→ Records to process:
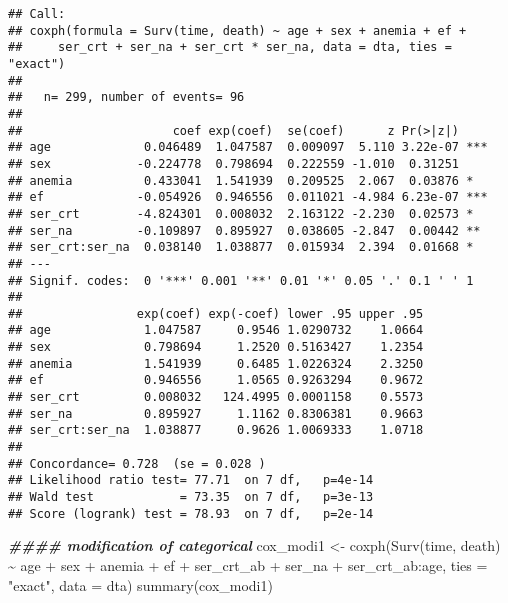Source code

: \documentclass[
]{article}
\newenvironment{Shaded}{\begin{snugshade}}{\end{snugshade}}
\newcommand{\AttributeTok}[1]{\textcolor[rgb]{0.77,0.63,0.00}{#1}}
\newcommand{\DocumentationTok}[1]{\textcolor[rgb]{0.56,0.35,0.01}{\textbf{\textit{#1}}}}
\newcommand{\FunctionTok}[1]{\textcolor[rgb]{0.00,0.00,0.00}{#1}}
\newcommand{\NormalTok}[1]{#1}
\newcommand{\OtherTok}[1]{\textcolor[rgb]{0.56,0.35,0.01}{#1}}
\newcommand{\SpecialCharTok}[1]{\textcolor[rgb]{0.00,0.00,0.00}{#1}}
\newcommand{\StringTok}[1]{\textcolor[rgb]{0.31,0.60,0.02}{#1}}
\begin{document}
\begin{verbatim}
## Call:
## coxph(formula = Surv(time, death) ~ age + sex + anemia + ef + 
##     ser_crt + ser_na + ser_crt * ser_na, data = dta, ties = "exact")
## 
##   n= 299, number of events= 96 
## 
##                     coef exp(coef)  se(coef)      z Pr(>|z|)    
## age             0.046489  1.047587  0.009097  5.110 3.22e-07 ***
## sex            -0.224778  0.798694  0.222559 -1.010  0.31251    
## anemia          0.433041  1.541939  0.209525  2.067  0.03876 *  
## ef             -0.054926  0.946556  0.011021 -4.984 6.23e-07 ***
## ser_crt        -4.824301  0.008032  2.163122 -2.230  0.02573 *  
## ser_na         -0.109897  0.895927  0.038605 -2.847  0.00442 ** 
## ser_crt:ser_na  0.038140  1.038877  0.015934  2.394  0.01668 *  
## ---
## Signif. codes:  0 '***' 0.001 '**' 0.01 '*' 0.05 '.' 0.1 ' ' 1
## 
##                exp(coef) exp(-coef) lower .95 upper .95
## age             1.047587     0.9546 1.0290732    1.0664
## sex             0.798694     1.2520 0.5163427    1.2354
## anemia          1.541939     0.6485 1.0226324    2.3250
## ef              0.946556     1.0565 0.9263294    0.9672
## ser_crt         0.008032   124.4995 0.0001158    0.5573
## ser_na          0.895927     1.1162 0.8306381    0.9663
## ser_crt:ser_na  1.038877     0.9626 1.0069333    1.0718
## 
## Concordance= 0.728  (se = 0.028 )
## Likelihood ratio test= 77.71  on 7 df,   p=4e-14
## Wald test            = 73.35  on 7 df,   p=3e-13
## Score (logrank) test = 78.93  on 7 df,   p=2e-14
\end{verbatim}

\begin{Shaded}
\begin{Highlighting}[]
\DocumentationTok{\#\#\#\# modification of categorical }
\NormalTok{cox\_modi1 }\OtherTok{\textless{}{-}} \FunctionTok{coxph}\NormalTok{(}\FunctionTok{Surv}\NormalTok{(time, death) }\SpecialCharTok{\textasciitilde{}}\NormalTok{ age  }\SpecialCharTok{+}\NormalTok{ sex }\SpecialCharTok{+}\NormalTok{ anemia }\SpecialCharTok{+}\NormalTok{ ef }\SpecialCharTok{+}\NormalTok{ ser\_crt\_ab }\SpecialCharTok{+}\NormalTok{ ser\_na }\SpecialCharTok{+}\NormalTok{ ser\_crt\_ab}\SpecialCharTok{:}\NormalTok{age, }\AttributeTok{ties =} \StringTok{"exact"}\NormalTok{, }\AttributeTok{data =}\NormalTok{ dta)}
\FunctionTok{summary}\NormalTok{(cox\_modi1)}
\end{Highlighting}
\end{Shaded}
\end{document}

→ Task item: Pictures aside, reproduce the listing above exactly.

→ Answer to this task:
Source code

: \documentclass[
]{article}
\newenvironment{Shaded}{\begin{snugshade}}{\end{snugshade}}
\newcommand{\AttributeTok}[1]{\textcolor[rgb]{0.77,0.63,0.00}{#1}}
\newcommand{\DocumentationTok}[1]{\textcolor[rgb]{0.56,0.35,0.01}{\textbf{\textit{#1}}}}
\newcommand{\FunctionTok}[1]{\textcolor[rgb]{0.00,0.00,0.00}{#1}}
\newcommand{\NormalTok}[1]{#1}
\newcommand{\OtherTok}[1]{\textcolor[rgb]{0.56,0.35,0.01}{#1}}
\newcommand{\SpecialCharTok}[1]{\textcolor[rgb]{0.00,0.00,0.00}{#1}}
\newcommand{\StringTok}[1]{\textcolor[rgb]{0.31,0.60,0.02}{#1}}
\begin{document}
\begin{verbatim}
## Call:
## coxph(formula = Surv(time, death) ~ age + sex + anemia + ef + 
##     ser_crt + ser_na + ser_crt * ser_na, data = dta, ties = "exact")
## 
##   n= 299, number of events= 96 
## 
##                     coef exp(coef)  se(coef)      z Pr(>|z|)    
## age             0.046489  1.047587  0.009097  5.110 3.22e-07 ***
## sex            -0.224778  0.798694  0.222559 -1.010  0.31251    
## anemia          0.433041  1.541939  0.209525  2.067  0.03876 *  
## ef             -0.054926  0.946556  0.011021 -4.984 6.23e-07 ***
## ser_crt        -4.824301  0.008032  2.163122 -2.230  0.02573 *  
## ser_na         -0.109897  0.895927  0.038605 -2.847  0.00442 ** 
## ser_crt:ser_na  0.038140  1.038877  0.015934  2.394  0.01668 *  
## ---
## Signif. codes:  0 '***' 0.001 '**' 0.01 '*' 0.05 '.' 0.1 ' ' 1
## 
##                exp(coef) exp(-coef) lower .95 upper .95
## age             1.047587     0.9546 1.0290732    1.0664
## sex             0.798694     1.2520 0.5163427    1.2354
## anemia          1.541939     0.6485 1.0226324    2.3250
## ef              0.946556     1.0565 0.9263294    0.9672
## ser_crt         0.008032   124.4995 0.0001158    0.5573
## ser_na          0.895927     1.1162 0.8306381    0.9663
## ser_crt:ser_na  1.038877     0.9626 1.0069333    1.0718
## 
## Concordance= 0.728  (se = 0.028 )
## Likelihood ratio test= 77.71  on 7 df,   p=4e-14
## Wald test            = 73.35  on 7 df,   p=3e-13
## Score (logrank) test = 78.93  on 7 df,   p=2e-14
\end{verbatim}

\begin{Shaded}
\begin{Highlighting}[]
\DocumentationTok{\#\#\#\# modification of categorical }
\NormalTok{cox\_modi1 }\OtherTok{\textless{}{-}} \FunctionTok{coxph}\NormalTok{(}\FunctionTok{Surv}\NormalTok{(time, death) }\SpecialCharTok{\textasciitilde{}}\NormalTok{ age  }\SpecialCharTok{+}\NormalTok{ sex }\SpecialCharTok{+}\NormalTok{ anemia }\SpecialCharTok{+}\NormalTok{ ef }\SpecialCharTok{+}\NormalTok{ ser\_crt\_ab }\SpecialCharTok{+}\NormalTok{ ser\_na }\SpecialCharTok{+}\NormalTok{ ser\_crt\_ab}\SpecialCharTok{:}\NormalTok{age, }\AttributeTok{ties =} \StringTok{"exact"}\NormalTok{, }\AttributeTok{data =}\NormalTok{ dta)}
\FunctionTok{summary}\NormalTok{(cox\_modi1)}
\end{Highlighting}
\end{Shaded}
\end{document}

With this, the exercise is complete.